• **Prompt**: The answer should contain each record below, repeated exactly.

[Saved data entries]
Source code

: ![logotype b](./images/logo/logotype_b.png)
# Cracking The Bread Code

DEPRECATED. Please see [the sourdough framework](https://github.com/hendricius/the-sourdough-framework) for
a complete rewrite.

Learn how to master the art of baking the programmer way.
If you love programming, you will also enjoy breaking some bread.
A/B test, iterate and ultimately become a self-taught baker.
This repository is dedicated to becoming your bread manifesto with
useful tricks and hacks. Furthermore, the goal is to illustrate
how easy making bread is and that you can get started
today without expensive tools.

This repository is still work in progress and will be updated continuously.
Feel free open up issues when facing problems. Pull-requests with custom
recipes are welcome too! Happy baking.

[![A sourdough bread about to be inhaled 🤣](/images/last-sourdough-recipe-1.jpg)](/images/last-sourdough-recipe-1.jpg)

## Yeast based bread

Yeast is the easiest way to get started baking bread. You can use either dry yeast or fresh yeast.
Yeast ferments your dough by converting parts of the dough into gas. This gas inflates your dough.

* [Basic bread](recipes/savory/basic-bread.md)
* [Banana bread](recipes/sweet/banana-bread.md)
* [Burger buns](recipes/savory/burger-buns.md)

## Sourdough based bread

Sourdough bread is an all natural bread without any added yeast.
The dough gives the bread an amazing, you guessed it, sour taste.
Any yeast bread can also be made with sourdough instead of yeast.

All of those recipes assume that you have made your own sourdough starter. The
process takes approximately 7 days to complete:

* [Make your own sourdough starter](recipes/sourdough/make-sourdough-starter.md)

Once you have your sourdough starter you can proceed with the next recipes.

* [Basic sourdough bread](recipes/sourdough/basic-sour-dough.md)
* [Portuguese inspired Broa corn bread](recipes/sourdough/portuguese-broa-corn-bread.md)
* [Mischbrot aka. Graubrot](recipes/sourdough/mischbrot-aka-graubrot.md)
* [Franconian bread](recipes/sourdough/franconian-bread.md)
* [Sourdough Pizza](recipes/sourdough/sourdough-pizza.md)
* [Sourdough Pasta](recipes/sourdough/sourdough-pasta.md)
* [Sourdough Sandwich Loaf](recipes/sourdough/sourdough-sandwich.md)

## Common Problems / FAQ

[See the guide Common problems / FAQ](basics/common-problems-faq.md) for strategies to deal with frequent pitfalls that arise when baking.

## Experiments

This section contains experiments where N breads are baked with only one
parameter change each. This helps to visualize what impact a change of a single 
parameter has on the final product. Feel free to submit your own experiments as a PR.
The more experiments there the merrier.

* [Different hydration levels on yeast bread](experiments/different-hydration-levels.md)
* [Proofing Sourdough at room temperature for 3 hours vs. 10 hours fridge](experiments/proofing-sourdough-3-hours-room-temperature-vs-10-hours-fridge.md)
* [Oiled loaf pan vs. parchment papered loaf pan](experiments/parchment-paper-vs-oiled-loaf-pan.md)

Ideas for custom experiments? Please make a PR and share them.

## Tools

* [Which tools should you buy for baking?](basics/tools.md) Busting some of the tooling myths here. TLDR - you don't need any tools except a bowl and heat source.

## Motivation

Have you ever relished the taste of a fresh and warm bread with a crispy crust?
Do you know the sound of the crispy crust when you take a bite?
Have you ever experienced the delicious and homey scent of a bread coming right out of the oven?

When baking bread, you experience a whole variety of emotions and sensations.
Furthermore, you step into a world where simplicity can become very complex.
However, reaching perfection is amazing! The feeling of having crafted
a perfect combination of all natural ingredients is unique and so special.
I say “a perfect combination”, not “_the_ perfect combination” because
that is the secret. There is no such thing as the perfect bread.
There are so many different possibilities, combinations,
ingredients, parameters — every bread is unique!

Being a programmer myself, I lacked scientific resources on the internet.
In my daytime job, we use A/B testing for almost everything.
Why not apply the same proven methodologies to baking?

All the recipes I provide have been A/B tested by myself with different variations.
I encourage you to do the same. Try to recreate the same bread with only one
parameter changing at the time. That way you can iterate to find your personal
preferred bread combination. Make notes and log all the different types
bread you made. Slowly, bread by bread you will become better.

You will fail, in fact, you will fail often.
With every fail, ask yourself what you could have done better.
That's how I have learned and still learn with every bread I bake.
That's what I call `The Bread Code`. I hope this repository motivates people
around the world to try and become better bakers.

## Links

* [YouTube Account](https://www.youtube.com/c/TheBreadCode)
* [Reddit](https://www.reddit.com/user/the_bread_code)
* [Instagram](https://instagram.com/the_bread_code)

• **Exercise output**:
Source code

: ![logotype b](./images/logo/logotype_b.png)
# Cracking The Bread Code

DEPRECATED. Please see [the sourdough framework](https://github.com/hendricius/the-sourdough-framework) for
a complete rewrite.

Learn how to master the art of baking the programmer way.
If you love programming, you will also enjoy breaking some bread.
A/B test, iterate and ultimately become a self-taught baker.
This repository is dedicated to becoming your bread manifesto with
useful tricks and hacks. Furthermore, the goal is to illustrate
how easy making bread is and that you can get started
today without expensive tools.

This repository is still work in progress and will be updated continuously.
Feel free open up issues when facing problems. Pull-requests with custom
recipes are welcome too! Happy baking.

[![A sourdough bread about to be inhaled 🤣](/images/last-sourdough-recipe-1.jpg)](/images/last-sourdough-recipe-1.jpg)

## Yeast based bread

Yeast is the easiest way to get started baking bread. You can use either dry yeast or fresh yeast.
Yeast ferments your dough by converting parts of the dough into gas. This gas inflates your dough.

* [Basic bread](recipes/savory/basic-bread.md)
* [Banana bread](recipes/sweet/banana-bread.md)
* [Burger buns](recipes/savory/burger-buns.md)

## Sourdough based bread

Sourdough bread is an all natural bread without any added yeast.
The dough gives the bread an amazing, you guessed it, sour taste.
Any yeast bread can also be made with sourdough instead of yeast.

All of those recipes assume that you have made your own sourdough starter. The
process takes approximately 7 days to complete:

* [Make your own sourdough starter](recipes/sourdough/make-sourdough-starter.md)

Once you have your sourdough starter you can proceed with the next recipes.

* [Basic sourdough bread](recipes/sourdough/basic-sour-dough.md)
* [Portuguese inspired Broa corn bread](recipes/sourdough/portuguese-broa-corn-bread.md)
* [Mischbrot aka. Graubrot](recipes/sourdough/mischbrot-aka-graubrot.md)
* [Franconian bread](recipes/sourdough/franconian-bread.md)
* [Sourdough Pizza](recipes/sourdough/sourdough-pizza.md)
* [Sourdough Pasta](recipes/sourdough/sourdough-pasta.md)
* [Sourdough Sandwich Loaf](recipes/sourdough/sourdough-sandwich.md)

## Common Problems / FAQ

[See the guide Common problems / FAQ](basics/common-problems-faq.md) for strategies to deal with frequent pitfalls that arise when baking.

## Experiments

This section contains experiments where N breads are baked with only one
parameter change each. This helps to visualize what impact a change of a single 
parameter has on the final product. Feel free to submit your own experiments as a PR.
The more experiments there the merrier.

* [Different hydration levels on yeast bread](experiments/different-hydration-levels.md)
* [Proofing Sourdough at room temperature for 3 hours vs. 10 hours fridge](experiments/proofing-sourdough-3-hours-room-temperature-vs-10-hours-fridge.md)
* [Oiled loaf pan vs. parchment papered loaf pan](experiments/parchment-paper-vs-oiled-loaf-pan.md)

Ideas for custom experiments? Please make a PR and share them.

## Tools

* [Which tools should you buy for baking?](basics/tools.md) Busting some of the tooling myths here. TLDR - you don't need any tools except a bowl and heat source.

## Motivation

Have you ever relished the taste of a fresh and warm bread with a crispy crust?
Do you know the sound of the crispy crust when you take a bite?
Have you ever experienced the delicious and homey scent of a bread coming right out of the oven?

When baking bread, you experience a whole variety of emotions and sensations.
Furthermore, you step into a world where simplicity can become very complex.
However, reaching perfection is amazing! The feeling of having crafted
a perfect combination of all natural ingredients is unique and so special.
I say “a perfect combination”, not “_the_ perfect combination” because
that is the secret. There is no such thing as the perfect bread.
There are so many different possibilities, combinations,
ingredients, parameters — every bread is unique!

Being a programmer myself, I lacked scientific resources on the internet.
In my daytime job, we use A/B testing for almost everything.
Why not apply the same proven methodologies to baking?

All the recipes I provide have been A/B tested by myself with different variations.
I encourage you to do the same. Try to recreate the same bread with only one
parameter changing at the time. That way you can iterate to find your personal
preferred bread combination. Make notes and log all the different types
bread you made. Slowly, bread by bread you will become better.

You will fail, in fact, you will fail often.
With every fail, ask yourself what you could have done better.
That's how I have learned and still learn with every bread I bake.
That's what I call `The Bread Code`. I hope this repository motivates people
around the world to try and become better bakers.

## Links

* [YouTube Account](https://www.youtube.com/c/TheBreadCode)
* [Reddit](https://www.reddit.com/user/the_bread_code)
* [Instagram](https://instagram.com/the_bread_code)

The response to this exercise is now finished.